→ INSTRUCTIONS FOR THE TASK
Look over the entries and say how many lines include the word "numbers". Only the number, please.

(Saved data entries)
═══

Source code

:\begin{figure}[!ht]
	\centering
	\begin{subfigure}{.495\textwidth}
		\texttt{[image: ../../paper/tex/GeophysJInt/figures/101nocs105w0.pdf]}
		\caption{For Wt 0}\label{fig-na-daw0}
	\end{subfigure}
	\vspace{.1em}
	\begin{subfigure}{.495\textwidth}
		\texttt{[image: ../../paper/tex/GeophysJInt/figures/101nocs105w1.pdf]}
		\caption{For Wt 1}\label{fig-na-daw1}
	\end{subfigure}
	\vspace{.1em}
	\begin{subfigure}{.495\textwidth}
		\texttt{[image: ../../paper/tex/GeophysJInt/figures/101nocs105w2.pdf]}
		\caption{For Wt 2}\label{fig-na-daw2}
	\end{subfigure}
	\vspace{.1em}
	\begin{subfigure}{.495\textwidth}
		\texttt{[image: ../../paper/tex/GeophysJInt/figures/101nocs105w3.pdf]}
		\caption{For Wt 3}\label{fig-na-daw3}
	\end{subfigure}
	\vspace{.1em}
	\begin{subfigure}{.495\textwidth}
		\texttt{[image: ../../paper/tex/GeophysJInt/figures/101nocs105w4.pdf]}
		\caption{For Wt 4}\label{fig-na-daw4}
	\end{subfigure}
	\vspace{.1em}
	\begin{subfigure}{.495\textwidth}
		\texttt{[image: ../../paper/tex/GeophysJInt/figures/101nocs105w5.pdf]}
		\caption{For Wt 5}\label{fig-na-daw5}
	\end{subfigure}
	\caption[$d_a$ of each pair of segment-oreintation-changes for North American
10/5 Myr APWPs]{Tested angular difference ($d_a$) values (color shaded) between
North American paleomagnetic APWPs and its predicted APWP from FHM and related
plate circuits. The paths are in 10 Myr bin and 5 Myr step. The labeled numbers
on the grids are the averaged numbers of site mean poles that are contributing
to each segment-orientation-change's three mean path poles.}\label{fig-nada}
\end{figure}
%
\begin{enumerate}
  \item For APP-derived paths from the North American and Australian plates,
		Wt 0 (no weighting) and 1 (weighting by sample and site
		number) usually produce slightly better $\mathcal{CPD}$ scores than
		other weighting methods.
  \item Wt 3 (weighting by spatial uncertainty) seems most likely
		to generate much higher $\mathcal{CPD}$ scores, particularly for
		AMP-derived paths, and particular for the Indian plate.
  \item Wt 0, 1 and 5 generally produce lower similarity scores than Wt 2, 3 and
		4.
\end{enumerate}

═══

→ ANSWER BOX
2